Günlük, savaşın şiddetini, insani yönünü ve bir subayın duygu dünyasını tüm çıplaklığıyla ortaya koyuyor.
Çanakkale Onsekiz Mart Üniversitesi Öğretim Görevlisi Dr. İsmail Sabah, günlüğün ortaya çıkış sürecini şöyle anlattı:
“İbrahim Naci’nin günlüğü, bir akrabasının Çanakkale koleksiyoneri Seyit Ahmet Sılay’a mail göndermesiyle gün yüzüne çıkıyor. Seyit Ahmet Sılay günlüğü satın alıp yayımlıyor. Orijinali halen kendisinde muhafaza ediliyor. Bu sayede bir asır sonra Çanakkale Muharebeleri’ni Naci’nin gözünden okuma imkânına kavuşuyoruz.”

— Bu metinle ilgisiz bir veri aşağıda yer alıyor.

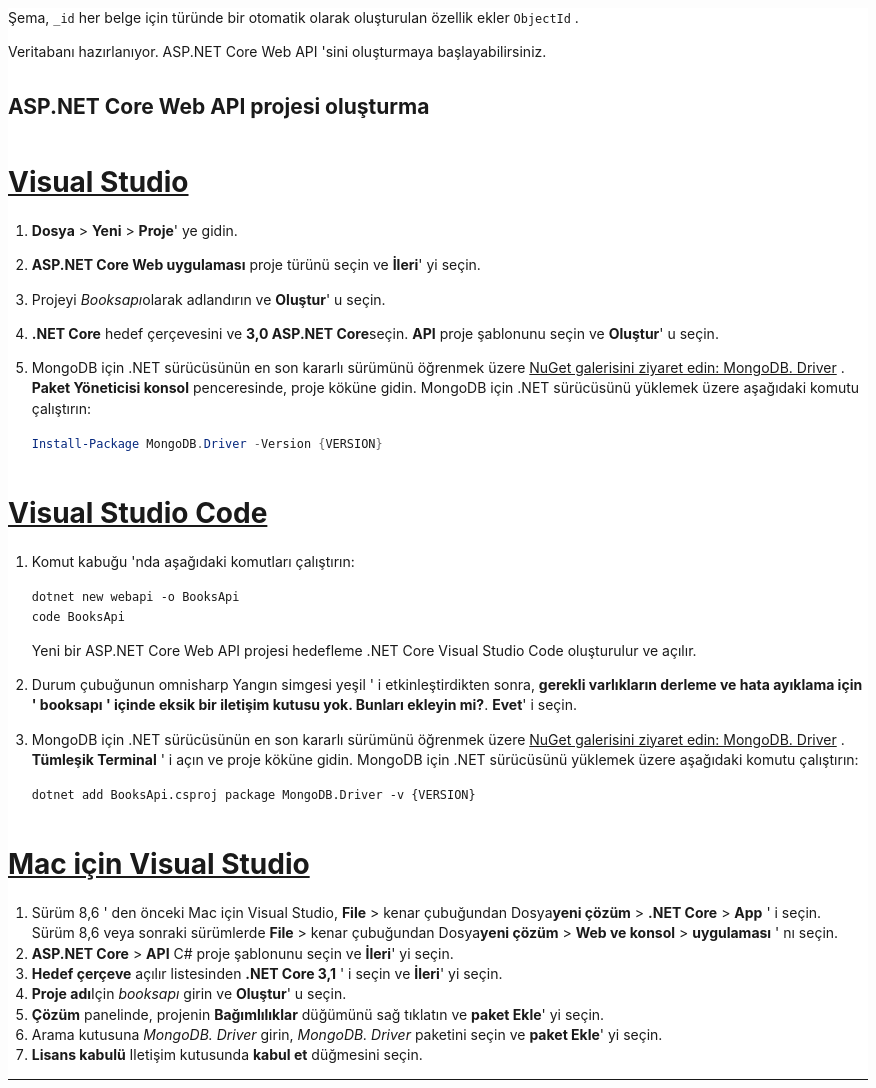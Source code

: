    Şema, `_id` her belge için türünde bir otomatik olarak oluşturulan özellik ekler `ObjectId` .

Veritabanı hazırlanıyor. ASP.NET Core Web API 'sini oluşturmaya başlayabilirsiniz.

## <a name="create-the-aspnet-core-web-api-project"></a>ASP.NET Core Web API projesi oluşturma

# <a name="visual-studio"></a>[Visual Studio](#tab/visual-studio)

1. **Dosya** > **Yeni** > **Proje**' ye gidin.
1. **ASP.NET Core Web uygulaması** proje türünü seçin ve **İleri**' yi seçin.
1. Projeyi *Booksapı*olarak adlandırın ve **Oluştur**' u seçin.
1. **.NET Core** hedef çerçevesini ve **3,0 ASP.NET Core**seçin. **API** proje şablonunu seçin ve **Oluştur**' u seçin.
1. MongoDB için .NET sürücüsünün en son kararlı sürümünü öğrenmek üzere [NuGet galerisini ziyaret edin: MongoDB. Driver](https://www.nuget.org/packages/MongoDB.Driver/) . **Paket Yöneticisi konsol** penceresinde, proje köküne gidin. MongoDB için .NET sürücüsünü yüklemek üzere aşağıdaki komutu çalıştırın:

   ```powershell
   Install-Package MongoDB.Driver -Version {VERSION}
   ```

# <a name="visual-studio-code"></a>[Visual Studio Code](#tab/visual-studio-code)

1. Komut kabuğu 'nda aşağıdaki komutları çalıştırın:

   ```dotnetcli
   dotnet new webapi -o BooksApi
   code BooksApi
   ```

   Yeni bir ASP.NET Core Web API projesi hedefleme .NET Core Visual Studio Code oluşturulur ve açılır.

1. Durum çubuğunun omnisharp Yangın simgesi yeşil ' i etkinleştirdikten sonra, **gerekli varlıkların derleme ve hata ayıklama için ' booksapı ' içinde eksik bir iletişim kutusu yok. Bunları ekleyin mi?**. **Evet**' i seçin.
1. MongoDB için .NET sürücüsünün en son kararlı sürümünü öğrenmek üzere [NuGet galerisini ziyaret edin: MongoDB. Driver](https://www.nuget.org/packages/MongoDB.Driver/) . **Tümleşik Terminal** ' i açın ve proje köküne gidin. MongoDB için .NET sürücüsünü yüklemek üzere aşağıdaki komutu çalıştırın:

   ```dotnetcli
   dotnet add BooksApi.csproj package MongoDB.Driver -v {VERSION}
   ```

# <a name="visual-studio-for-mac"></a>[Mac için Visual Studio](#tab/visual-studio-mac)

1. Sürüm 8,6 ' den önceki Mac için Visual Studio, **File**  >  kenar çubuğundan Dosya**yeni çözüm**  >  **.NET Core**  >  **App** ' i seçin. Sürüm 8,6 veya sonraki sürümlerde **File**  >  kenar çubuğundan Dosya**yeni çözüm**  >  **Web ve konsol**  >  **uygulaması** ' nı seçin.
1. **ASP.NET Core** > **API** C# proje şablonunu seçin ve **İleri**' yi seçin.
1. **Hedef çerçeve** açılır listesinden **.NET Core 3,1** ' i seçin ve **İleri**' yi seçin.
1. **Proje adı**Için *booksapı* girin ve **Oluştur**' u seçin.
1. **Çözüm** panelinde, projenin **Bağımlılıklar** düğümünü sağ tıklatın ve **paket Ekle**' yi seçin.
1. Arama kutusuna *MongoDB. Driver* girin, *MongoDB. Driver* paketini seçin ve **paket Ekle**' yi seçin.
1. **Lisans kabulü** Iletişim kutusunda **kabul et** düğmesini seçin.

---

“Unutulma Korkusu En Büyük Endişesiydi”
Dr. Sabah, günlüğün önemine dikkat çekerek, “Teğmen İbrahim Naci, 21 yaşında Çanakkale Muharebeleri’ne katılan genç subaylarımızdan biriydi. Günlüğün ilk sayfasına ailesinin adresini yazıp altına ‘Bu defter kimin eline geçerse bir şehit hürmetine yukarıdaki adrese göndersin’ notunu düşmüştür. Daha yazmaya başlamadan şehit olacağını hissetmiş gibidir” dedi.
Naci’nin günlüğünde en çok dikkat çeken konunun “unutulma korkusu” olduğuna işaret eden Sabah, “Kendi satırlarında ‘Acaba biz de bu kuru toprak altında yok olup gidecek miyiz, bizden sonra gelenler bizleri hatırlayacak mı?’ ifadeleri yer alıyor” diye konuştu.

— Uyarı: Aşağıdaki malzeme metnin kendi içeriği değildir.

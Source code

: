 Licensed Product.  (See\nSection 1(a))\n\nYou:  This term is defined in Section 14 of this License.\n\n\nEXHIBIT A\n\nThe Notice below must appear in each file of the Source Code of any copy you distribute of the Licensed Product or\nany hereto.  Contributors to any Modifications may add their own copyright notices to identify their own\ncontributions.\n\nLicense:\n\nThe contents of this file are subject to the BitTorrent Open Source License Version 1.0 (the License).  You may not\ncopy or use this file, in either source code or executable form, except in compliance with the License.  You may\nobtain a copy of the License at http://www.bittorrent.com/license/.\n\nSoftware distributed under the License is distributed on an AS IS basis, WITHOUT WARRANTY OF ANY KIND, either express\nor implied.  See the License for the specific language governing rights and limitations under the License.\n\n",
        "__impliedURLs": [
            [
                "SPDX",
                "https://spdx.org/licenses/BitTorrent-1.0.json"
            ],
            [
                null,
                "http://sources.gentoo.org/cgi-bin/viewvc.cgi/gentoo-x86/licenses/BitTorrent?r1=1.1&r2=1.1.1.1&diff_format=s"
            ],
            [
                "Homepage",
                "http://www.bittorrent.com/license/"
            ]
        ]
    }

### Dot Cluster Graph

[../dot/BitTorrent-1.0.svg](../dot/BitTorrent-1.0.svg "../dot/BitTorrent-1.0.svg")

“Siz Büyük Türklüğün Sinesinde Hatırlanacaksınız”
Teğmen Naci, 21 Haziran 1915’te Fransızlara karşı yapılan taarruzda şehit düştü. Günlüğü, bölük komutanı Yüzbaşı Bedri Efendi’nin eline geçti. Bedri Efendi, günlüğün devamına Naci için şu satırları ekledi:
“Naci sen ve emsalin ölmediniz. Bir iki toprak kazmasıyla kuru toprak altına gömülmediniz. Siz büyük Türklüğün sinesinde daima büyük bir hürmet ve muhabbetle hatırlanacaksınız.”
Ancak Bedri Efendi de günlüğü yazmaya devam ederken bir cümleyi yarım bırakıp şehit düştü. 2 Temmuz 1915’te Zığındere Muharebeleri’nde hayatını kaybeden Bedri Efendi’nin ardından günlüğe tabur imamı Mustafa Memduh Efendi notlar ekledi.

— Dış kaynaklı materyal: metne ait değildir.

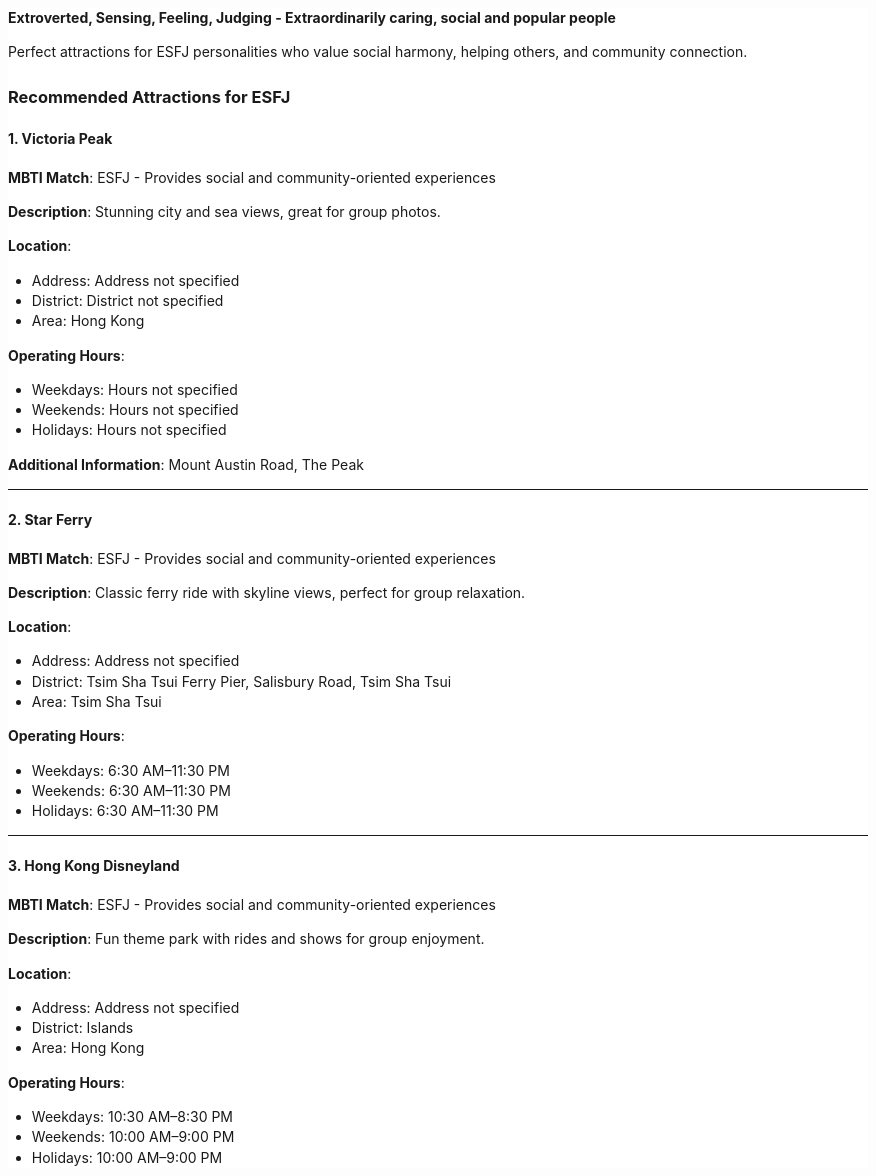 **Extroverted, Sensing, Feeling, Judging - Extraordinarily caring, social and popular people**

Perfect attractions for ESFJ personalities who value social harmony, helping others, and community connection.

### Recommended Attractions for ESFJ

#### 1. Victoria Peak

**MBTI Match**: ESFJ - Provides social and community-oriented experiences

**Description**: Stunning city and sea views, great for group photos.

**Location**:
- Address: Address not specified
- District: District not specified
- Area: Hong Kong

**Operating Hours**:
- Weekdays: Hours not specified
- Weekends: Hours not specified
- Holidays: Hours not specified

**Additional Information**: Mount Austin Road, The Peak

---

#### 2. Star Ferry

**MBTI Match**: ESFJ - Provides social and community-oriented experiences

**Description**: Classic ferry ride with skyline views, perfect for group relaxation.

**Location**:
- Address: Address not specified
- District: Tsim Sha Tsui Ferry Pier, Salisbury Road, Tsim Sha Tsui
- Area: Tsim Sha Tsui

**Operating Hours**:
- Weekdays: 6:30 AM–11:30 PM
- Weekends: 6:30 AM–11:30 PM
- Holidays: 6:30 AM–11:30 PM

---

#### 3. Hong Kong Disneyland

**MBTI Match**: ESFJ - Provides social and community-oriented experiences

**Description**: Fun theme park with rides and shows for group enjoyment.

**Location**:
- Address: Address not specified
- District: Islands
- Area: Hong Kong

**Operating Hours**:
- Weekdays: 10:30 AM–8:30 PM
- Weekends: 10:00 AM–9:00 PM
- Holidays: 10:00 AM–9:00 PM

Çanakkale’nin Tanığı İki Subay
Dr. Sabah, “Bu günlükte Çanakkale’de şehit olmuş iki subayın satırları yer alıyor. Her ikisinin de en büyük korkusu unutulmak, tek dilekleri ise hatırlanmak. Naci’nin son satırları ise adeta bir veda cümlesi: ‘Saat 07.00 düşman geceden beri taarruz ediyor. Şimdi gidiyoruz. Allah hayreylesin. Saat 11.00 şimdi muharebeye girdik. Milyonlarla top ve tüfek patlıyor. Az önce birinci onbaşım yaralandı. Allahaısmarladık…’” sözleriyle günlüğün sonunu aktardı.